Ms. Zephyr's Notebook revolves around three patients in the children's hospital ward in the town of Evergreen. Logan had high hopes of being a rugby star until a blow to his stomach during a game uncovers the fact that he has Crohn's disease. Logan is concerned that this will prevent him from making the rugby team, and, feeling ashamed of his debilitating symptoms, he assumes that he will fail in his father's eyes.

     Cleopatra (or Jacqueline as she now wishes to be called) is admitted after she falls down some stairs at school and breaks her arm. Perceived and internal pressure to be willowy and beautiful sends Cleo on a life threatening cycle of starving herself, binging and purging. Although she won't admit it, her "fainting spell" at school was really a minor heart attack. This straight "A" student is full of self-importance and has little time for Logan or Kip, the pesky kid down the hall.

      The third character is Kip, or self-titled Kip the Kidney Kid, a regular in the children's ward. A congenital condition has left him with only one functioning kidney, and this time in hospital it appears that his one remaining kidney is failing. Kip is a perky, not easily deterred child who irritates Logan and Cleo initially but gradually becomes a confidant and an asset to them both.

      Ms. Abbie Zephyr, the teacher in the children's ward, is responsible for helping the patients stay on top of their class work while they are in hospital. Although we never actually meet Ms. Zephyr, we understand that she is young and very supportive of her pupils. Her one requirement is daily paragraphs in her communal notebook. Failure to do this can lead to the removal of privileges. In Logan's case, this is usually time playing video games.

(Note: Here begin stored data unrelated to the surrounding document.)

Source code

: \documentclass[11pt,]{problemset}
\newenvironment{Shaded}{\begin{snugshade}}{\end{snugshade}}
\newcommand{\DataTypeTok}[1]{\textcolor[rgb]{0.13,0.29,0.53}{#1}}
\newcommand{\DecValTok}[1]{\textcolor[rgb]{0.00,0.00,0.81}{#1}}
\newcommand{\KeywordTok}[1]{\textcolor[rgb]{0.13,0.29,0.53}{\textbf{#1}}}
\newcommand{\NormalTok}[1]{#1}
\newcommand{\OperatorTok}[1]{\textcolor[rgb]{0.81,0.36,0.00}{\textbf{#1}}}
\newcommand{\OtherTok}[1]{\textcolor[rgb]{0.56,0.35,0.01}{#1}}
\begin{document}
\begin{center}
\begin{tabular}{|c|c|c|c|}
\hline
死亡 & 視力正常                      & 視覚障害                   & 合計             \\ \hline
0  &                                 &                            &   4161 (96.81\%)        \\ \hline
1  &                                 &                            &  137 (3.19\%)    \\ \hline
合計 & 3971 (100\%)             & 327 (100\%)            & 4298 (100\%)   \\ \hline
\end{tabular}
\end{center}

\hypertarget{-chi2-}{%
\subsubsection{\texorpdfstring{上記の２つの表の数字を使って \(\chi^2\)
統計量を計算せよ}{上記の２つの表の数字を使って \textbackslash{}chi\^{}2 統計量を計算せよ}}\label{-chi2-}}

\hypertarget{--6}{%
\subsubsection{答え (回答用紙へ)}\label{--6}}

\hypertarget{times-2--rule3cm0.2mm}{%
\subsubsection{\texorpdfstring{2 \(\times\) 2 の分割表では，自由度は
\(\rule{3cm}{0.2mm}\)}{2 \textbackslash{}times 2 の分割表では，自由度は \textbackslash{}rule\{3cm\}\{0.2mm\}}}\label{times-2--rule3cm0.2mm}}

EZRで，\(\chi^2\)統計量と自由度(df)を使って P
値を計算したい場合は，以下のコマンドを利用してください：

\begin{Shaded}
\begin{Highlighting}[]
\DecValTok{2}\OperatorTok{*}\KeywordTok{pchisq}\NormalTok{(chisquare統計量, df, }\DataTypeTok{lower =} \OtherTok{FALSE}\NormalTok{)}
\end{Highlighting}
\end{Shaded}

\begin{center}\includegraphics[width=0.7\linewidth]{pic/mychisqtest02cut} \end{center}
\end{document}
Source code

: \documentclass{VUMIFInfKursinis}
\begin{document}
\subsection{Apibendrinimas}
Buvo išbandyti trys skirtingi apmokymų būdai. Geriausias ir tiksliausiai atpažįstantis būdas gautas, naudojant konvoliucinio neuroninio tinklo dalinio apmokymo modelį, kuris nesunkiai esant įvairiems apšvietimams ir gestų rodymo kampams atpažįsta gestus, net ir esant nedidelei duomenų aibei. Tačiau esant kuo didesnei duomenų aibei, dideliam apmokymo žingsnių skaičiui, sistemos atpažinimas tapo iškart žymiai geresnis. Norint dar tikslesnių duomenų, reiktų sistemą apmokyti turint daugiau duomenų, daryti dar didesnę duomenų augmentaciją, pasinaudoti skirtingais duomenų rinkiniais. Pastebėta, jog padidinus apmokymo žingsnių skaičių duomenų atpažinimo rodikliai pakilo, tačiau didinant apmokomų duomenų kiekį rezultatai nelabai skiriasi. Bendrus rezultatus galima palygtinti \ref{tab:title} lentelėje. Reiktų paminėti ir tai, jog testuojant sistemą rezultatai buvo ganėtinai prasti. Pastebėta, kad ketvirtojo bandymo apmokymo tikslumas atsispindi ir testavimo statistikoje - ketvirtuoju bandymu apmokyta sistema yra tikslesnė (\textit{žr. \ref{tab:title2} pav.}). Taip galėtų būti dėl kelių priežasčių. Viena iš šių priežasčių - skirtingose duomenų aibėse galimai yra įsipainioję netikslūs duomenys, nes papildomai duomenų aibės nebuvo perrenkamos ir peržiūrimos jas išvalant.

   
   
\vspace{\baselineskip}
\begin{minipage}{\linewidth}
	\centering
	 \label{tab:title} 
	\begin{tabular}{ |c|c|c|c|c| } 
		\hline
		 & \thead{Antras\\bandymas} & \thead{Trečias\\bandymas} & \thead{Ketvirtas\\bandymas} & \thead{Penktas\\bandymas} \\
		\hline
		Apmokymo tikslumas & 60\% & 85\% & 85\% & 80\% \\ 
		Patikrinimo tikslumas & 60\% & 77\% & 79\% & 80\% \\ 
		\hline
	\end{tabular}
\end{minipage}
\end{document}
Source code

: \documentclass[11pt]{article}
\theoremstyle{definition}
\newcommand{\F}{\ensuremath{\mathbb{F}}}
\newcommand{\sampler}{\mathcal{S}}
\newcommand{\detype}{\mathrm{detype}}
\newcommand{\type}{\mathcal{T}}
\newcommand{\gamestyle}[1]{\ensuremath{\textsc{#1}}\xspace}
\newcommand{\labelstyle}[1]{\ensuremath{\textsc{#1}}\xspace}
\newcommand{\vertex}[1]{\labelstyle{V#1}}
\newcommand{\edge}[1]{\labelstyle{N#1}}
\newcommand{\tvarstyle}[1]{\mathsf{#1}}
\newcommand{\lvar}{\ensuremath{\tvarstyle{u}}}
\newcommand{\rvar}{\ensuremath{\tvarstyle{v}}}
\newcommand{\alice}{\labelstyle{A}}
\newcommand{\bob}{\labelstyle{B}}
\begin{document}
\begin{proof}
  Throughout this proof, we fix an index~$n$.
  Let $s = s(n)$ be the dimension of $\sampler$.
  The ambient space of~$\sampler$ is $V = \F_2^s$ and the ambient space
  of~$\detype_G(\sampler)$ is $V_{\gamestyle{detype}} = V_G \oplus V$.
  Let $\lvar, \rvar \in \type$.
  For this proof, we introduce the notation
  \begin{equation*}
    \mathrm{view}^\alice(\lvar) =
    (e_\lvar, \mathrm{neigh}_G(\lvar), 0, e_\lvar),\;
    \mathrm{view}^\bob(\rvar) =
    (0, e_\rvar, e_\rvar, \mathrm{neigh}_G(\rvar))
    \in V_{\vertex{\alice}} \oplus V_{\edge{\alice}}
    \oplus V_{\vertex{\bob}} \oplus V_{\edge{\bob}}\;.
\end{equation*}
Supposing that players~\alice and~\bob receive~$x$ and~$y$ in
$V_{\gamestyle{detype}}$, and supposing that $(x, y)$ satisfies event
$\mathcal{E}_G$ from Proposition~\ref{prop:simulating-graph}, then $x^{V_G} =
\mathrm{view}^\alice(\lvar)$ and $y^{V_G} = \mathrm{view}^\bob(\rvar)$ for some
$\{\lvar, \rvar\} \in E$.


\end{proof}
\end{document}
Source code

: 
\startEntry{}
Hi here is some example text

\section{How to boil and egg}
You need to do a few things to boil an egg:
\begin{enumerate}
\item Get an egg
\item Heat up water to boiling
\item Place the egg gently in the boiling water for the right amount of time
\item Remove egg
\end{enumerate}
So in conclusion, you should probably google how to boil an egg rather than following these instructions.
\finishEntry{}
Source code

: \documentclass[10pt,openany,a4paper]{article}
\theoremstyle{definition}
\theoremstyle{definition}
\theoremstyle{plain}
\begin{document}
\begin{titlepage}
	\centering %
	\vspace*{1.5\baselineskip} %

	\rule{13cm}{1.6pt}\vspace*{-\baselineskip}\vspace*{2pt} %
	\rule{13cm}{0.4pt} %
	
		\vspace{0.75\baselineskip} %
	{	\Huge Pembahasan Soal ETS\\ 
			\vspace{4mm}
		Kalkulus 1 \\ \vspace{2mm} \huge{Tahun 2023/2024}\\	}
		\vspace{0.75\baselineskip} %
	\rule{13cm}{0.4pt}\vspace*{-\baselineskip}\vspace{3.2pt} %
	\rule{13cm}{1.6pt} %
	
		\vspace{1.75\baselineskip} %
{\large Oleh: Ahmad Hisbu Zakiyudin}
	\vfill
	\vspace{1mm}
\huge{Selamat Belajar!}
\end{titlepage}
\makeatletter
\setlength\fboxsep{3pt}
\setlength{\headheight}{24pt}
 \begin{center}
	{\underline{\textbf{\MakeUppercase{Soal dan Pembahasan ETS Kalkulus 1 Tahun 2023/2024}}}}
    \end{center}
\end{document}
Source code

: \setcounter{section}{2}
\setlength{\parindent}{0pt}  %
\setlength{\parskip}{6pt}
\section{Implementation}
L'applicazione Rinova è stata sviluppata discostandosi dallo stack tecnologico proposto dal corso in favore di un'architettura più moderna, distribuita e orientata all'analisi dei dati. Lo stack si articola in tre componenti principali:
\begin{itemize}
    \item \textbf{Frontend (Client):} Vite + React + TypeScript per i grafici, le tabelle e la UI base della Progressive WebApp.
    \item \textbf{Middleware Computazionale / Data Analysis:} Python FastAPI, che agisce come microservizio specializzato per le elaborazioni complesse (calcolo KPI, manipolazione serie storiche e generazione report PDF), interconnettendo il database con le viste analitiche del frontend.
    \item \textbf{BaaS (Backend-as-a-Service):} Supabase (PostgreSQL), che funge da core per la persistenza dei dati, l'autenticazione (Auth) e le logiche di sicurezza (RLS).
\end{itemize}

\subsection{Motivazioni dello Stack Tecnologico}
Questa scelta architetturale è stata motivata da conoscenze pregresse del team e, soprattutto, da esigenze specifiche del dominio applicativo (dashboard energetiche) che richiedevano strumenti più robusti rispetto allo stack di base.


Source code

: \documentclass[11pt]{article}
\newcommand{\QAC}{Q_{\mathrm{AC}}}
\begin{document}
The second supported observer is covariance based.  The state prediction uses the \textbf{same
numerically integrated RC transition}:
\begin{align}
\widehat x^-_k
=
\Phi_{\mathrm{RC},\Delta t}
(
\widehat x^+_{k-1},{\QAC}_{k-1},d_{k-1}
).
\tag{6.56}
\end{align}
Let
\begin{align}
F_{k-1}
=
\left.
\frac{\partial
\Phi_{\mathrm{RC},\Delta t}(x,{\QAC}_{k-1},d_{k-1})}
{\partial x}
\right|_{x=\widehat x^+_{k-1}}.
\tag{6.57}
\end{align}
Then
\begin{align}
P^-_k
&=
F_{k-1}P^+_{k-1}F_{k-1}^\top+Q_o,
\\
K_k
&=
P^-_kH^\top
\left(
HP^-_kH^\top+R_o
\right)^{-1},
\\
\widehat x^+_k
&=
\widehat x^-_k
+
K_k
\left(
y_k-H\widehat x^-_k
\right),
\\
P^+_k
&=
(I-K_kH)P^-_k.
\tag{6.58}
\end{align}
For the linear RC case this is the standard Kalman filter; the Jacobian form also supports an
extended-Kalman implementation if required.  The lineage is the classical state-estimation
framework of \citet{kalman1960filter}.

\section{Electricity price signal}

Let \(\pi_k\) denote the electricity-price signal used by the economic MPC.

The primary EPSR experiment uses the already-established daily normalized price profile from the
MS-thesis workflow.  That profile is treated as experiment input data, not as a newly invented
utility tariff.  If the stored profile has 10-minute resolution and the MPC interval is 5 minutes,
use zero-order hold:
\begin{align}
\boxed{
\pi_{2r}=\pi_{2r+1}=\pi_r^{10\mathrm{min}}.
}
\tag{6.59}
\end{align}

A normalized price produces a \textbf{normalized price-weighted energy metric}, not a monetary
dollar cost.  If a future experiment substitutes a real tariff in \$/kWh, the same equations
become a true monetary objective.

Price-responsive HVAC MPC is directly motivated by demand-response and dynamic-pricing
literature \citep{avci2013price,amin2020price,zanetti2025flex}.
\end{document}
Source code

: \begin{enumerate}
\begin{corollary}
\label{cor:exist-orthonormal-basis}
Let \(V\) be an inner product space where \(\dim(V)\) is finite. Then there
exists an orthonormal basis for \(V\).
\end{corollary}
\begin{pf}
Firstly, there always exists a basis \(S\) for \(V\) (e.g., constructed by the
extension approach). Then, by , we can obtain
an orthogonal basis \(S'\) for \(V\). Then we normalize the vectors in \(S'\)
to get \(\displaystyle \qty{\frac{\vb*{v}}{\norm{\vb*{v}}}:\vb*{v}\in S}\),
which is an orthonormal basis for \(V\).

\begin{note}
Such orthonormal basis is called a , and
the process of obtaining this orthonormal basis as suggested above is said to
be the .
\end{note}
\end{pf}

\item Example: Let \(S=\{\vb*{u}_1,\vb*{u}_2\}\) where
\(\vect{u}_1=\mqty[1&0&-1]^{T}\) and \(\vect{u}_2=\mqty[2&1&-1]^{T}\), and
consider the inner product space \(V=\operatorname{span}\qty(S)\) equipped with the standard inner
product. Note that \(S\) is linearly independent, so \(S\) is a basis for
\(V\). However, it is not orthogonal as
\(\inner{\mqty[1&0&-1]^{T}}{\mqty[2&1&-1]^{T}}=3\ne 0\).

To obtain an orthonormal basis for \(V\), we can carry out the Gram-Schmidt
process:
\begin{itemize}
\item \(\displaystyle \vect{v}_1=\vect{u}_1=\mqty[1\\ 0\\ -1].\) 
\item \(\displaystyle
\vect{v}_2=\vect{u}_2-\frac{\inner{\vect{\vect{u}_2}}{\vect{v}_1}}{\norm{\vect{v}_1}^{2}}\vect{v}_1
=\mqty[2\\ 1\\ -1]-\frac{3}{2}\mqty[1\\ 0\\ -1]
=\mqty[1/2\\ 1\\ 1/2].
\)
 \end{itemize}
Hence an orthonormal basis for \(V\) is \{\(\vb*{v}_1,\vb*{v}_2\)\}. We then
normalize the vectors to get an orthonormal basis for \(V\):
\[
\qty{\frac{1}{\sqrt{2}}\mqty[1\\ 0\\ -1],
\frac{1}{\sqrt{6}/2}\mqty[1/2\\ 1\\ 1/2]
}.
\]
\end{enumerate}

      Logan becomes of aware of just how ill Cleo is and cannot understand how she can throw her life away willingly. After he discovers that she is throwing up in his bathroom and hiding laxative wrappers in his waste bin, Logan becomes frustrated and yells at her. Before they have an opportunity to talk again, Logan is suddenly discharged, and he is distraught when he misses a cryptic call from Cleo saying she is leaving. Worried that she may endanger her life, Logan is spurred into action. The story opens when Logan sneaks back into the hospital to read Ms. Zephyr's notebook. He feels certain that it will reveal some secret information as to where Cleo has gone. Logan's mission, with Kip's help, is to follow her and to stop her from hurting herself.

      K.C. Dyer is the author of the exciting time fantasy series, "The Glen Eagle Trilogy." This new contemporary story is very engaging and addresses the difficult subject of children living with debilitating and life threatening illnesses. Apart from a scene with Cleo and her dying grandmother, all other adult encounters are just references in Ms. Zephyr's notebook. This clearly puts the characters in charge of their actions and their destinies. This theme of destiny strengthens throughout the story as the children come to terms with their illnesses, the subsequent consequences and the need to break down their protective barriers in order to allow others to help them.

      Although the characters range in age from 11 to 15, the storyline is one that would have broad appeal. While there is the very occasional use of "bad" language, the content of self-awareness, internal struggles and dealing with adversity is valuable to young readers.

      The cover art cleverly mimics a typical exercise book that lives in every child's desk or backpack. The result, something very familiar and yet appealing, will compel readers to pick it up. Readers will be pleased to learn that Ms. Dyer's new Canadian time travel novel, A Walk Through the Window is awaiting publication, and that she is currently working on the first novel in a new series of stories set in the United Kingdom.

Highly Recommended.

Libby McKeever is a Library Technician who works in the library at Whistler Secondary School in Whistler, BC.